The article also raises an interesting question. My understanding is the big difference in North American and British color TV is that NTSC was engineered to be backwards compatible with existing black and white broadcasting standards, this is the source of many of it's sins. While the British system was able to both learn from ntsc's problems and make a cleaner break from black and white.
I guess the question unanswered in the article is did this have anything to do with camera tech used? (4 vs 3 tube)
Well, off the scour the dusty corners of the web to try and learn more about early color television.
Not really, pa will show up fine on a black and white tv, as the chroma is lost in the line blanking. Some very poor b+w tvs with terrible filters might show a little high frequency noise but that’s it.
The big difference in the U.K. is that 405 lines was on vhf channels. The move to colour was also a move to pal, 625 and uhf.
625 lime receivers came out in the early 60s, and typically would also work with 525. Bbc 2 launched on 625 in black and white in 1964 I think, but didn’t add colour until 1967. 405 only sets stopped being sold by the end of the 60s.
Only bbc1 and itv transmitted 405, but continued until the 1980s. Most 625 sets were black and white 625 lines, and that slowly changed during the 70s.
A 625 black and white set from 1965 could pick up tv signals and display them fine (in b&w) until analog switch off around 2010 (phased across the country. The final 405 lines worked for 20 years.
Like ntsc colour was a sub carrier which exposed the colour difference signals. Unlike ntsc, pal switched the Phase on Alternate Lines, so reflections and other signal interference canceled out, like it does with balanced audio (and indeed balanced data in cat5 cables). NTSC didn’t have this correction so sets had a “tint” control to adjust the signal.
This led to the moniker “never twice the same color” for ntsc.
Early color TV is one of those topics where every answer seems to open three more trapdoors
AFAIK no - in both NTSC and PAL you're transmitting a monochrome signal plus some extra analog information that encodes two additional color channels. The difference between NTSC and PAL is primarily the framerate and the color encoding method: PAL encodes color in a slightly different way (by Alternating the Phase on each Line) that's more robust to analog distortion. But it's still ultimately encoded as a color subcarrier on top of a black-and-white signal. The only relevance the 4-tube cameras have to the story is that they provided an easy and convenient way for striking camera operators to kill color.
The big sin in NTSC is the 59.94fps field rate. This is because NTSC transmitted on 6MHz channels that were fully utilized, there was no space for color. A naive implementation of this at 60hz field rate would mean beat frequencies with the audio carrier, giving visible dot patterns in the signal. Slowing down the field rate got rid of that interference.

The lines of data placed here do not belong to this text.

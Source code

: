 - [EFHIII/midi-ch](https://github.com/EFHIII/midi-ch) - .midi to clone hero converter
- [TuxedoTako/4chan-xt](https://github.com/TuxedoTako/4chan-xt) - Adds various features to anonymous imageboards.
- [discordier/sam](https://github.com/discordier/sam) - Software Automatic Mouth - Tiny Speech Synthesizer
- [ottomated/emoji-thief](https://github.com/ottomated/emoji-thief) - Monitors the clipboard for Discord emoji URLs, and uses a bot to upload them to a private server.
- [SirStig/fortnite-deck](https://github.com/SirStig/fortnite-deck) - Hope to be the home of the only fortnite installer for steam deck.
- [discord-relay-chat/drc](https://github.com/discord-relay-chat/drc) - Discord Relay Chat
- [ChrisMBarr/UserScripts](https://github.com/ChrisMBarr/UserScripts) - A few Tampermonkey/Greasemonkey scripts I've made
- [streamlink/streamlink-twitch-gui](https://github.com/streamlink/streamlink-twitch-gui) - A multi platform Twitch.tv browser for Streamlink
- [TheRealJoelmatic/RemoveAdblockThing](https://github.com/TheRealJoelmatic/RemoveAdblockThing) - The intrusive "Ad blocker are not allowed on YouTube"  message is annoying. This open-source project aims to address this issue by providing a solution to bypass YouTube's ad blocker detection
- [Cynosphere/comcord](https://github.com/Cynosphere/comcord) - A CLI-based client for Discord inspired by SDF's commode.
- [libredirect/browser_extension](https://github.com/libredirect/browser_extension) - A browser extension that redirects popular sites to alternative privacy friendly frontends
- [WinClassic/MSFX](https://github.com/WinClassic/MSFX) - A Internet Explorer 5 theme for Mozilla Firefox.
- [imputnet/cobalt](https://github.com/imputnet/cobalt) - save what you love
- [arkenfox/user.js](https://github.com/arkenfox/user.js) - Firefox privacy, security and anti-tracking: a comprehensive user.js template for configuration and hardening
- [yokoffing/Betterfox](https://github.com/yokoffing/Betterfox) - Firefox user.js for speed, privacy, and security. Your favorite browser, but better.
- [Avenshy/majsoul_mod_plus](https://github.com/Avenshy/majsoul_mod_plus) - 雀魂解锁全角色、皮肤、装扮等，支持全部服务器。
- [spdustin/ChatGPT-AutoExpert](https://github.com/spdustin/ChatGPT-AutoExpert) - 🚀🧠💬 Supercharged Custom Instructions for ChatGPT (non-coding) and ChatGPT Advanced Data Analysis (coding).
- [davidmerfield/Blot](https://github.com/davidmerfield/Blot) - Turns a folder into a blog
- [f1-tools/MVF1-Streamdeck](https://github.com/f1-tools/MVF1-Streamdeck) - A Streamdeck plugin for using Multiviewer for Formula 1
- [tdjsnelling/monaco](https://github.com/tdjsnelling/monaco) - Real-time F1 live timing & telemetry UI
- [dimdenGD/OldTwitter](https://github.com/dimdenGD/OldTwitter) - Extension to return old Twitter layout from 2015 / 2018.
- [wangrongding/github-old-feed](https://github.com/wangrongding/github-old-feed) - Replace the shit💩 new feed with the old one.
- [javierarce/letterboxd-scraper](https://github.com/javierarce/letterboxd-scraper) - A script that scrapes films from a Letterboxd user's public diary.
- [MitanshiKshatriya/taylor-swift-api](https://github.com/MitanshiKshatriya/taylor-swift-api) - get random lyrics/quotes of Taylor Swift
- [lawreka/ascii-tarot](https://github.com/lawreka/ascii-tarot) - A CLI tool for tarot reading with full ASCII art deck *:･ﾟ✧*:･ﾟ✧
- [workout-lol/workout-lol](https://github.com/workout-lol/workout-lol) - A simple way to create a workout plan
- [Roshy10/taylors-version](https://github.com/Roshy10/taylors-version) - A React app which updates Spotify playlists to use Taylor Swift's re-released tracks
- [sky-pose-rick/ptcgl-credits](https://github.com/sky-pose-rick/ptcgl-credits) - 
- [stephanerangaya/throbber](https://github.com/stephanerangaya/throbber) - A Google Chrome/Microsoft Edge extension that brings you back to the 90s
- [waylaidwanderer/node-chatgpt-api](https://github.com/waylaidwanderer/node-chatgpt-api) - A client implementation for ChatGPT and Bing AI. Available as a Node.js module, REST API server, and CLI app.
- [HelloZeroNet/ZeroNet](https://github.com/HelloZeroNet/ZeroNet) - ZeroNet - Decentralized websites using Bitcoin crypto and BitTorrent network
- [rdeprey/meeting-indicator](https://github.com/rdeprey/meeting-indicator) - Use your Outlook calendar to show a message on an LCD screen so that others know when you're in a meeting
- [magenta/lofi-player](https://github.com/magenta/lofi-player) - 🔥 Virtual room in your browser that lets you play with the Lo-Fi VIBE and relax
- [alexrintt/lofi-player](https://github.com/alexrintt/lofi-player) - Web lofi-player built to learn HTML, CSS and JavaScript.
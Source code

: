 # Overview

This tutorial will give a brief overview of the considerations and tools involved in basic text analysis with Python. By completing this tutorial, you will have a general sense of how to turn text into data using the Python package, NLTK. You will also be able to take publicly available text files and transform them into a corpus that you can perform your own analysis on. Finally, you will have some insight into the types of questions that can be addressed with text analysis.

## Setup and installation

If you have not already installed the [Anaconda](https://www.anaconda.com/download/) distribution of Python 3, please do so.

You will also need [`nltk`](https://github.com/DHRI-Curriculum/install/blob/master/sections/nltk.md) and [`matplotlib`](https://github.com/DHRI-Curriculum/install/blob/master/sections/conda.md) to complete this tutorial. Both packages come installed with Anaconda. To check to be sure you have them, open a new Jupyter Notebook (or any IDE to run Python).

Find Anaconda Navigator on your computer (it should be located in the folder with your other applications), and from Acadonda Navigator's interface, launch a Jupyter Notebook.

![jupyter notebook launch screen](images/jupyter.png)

PAL was based off an existing German 625-line system that was transmitted on wider channels, so they had extra bandwidth. No slowdown was required. But at the same time PAL was not a clean break, nor was it British. It's a German standard that applies the same general idea as NTSC[0] to German B&W. It was only a clean break in that didn't use the UK or French systems[1], which were either too low or too high resolution to be practical for 1960s color tubes.
[0] If you want to see a real sin, go take a look at the alternate history of interlaced-color TV that NTSC saved us from. NTSC is a sin in the same way that putting the Red Cross logo on a health pack in a videogame is technically a war crime.
[1] Which, to be clear, also had enough bandwidth for color without a beat frequency.
NTSC's problems versus PAL is more of a first-mover problem. NTSC was standardized a decade before PAL so the technology wasn't as advanced, and the PAL authors got to see NTSC get implemented. But by the time PAL was implemented NTSC was already entrenched in North America and some other markets and PAL's superiority wasn't sufficient to get people to abandon the older standard.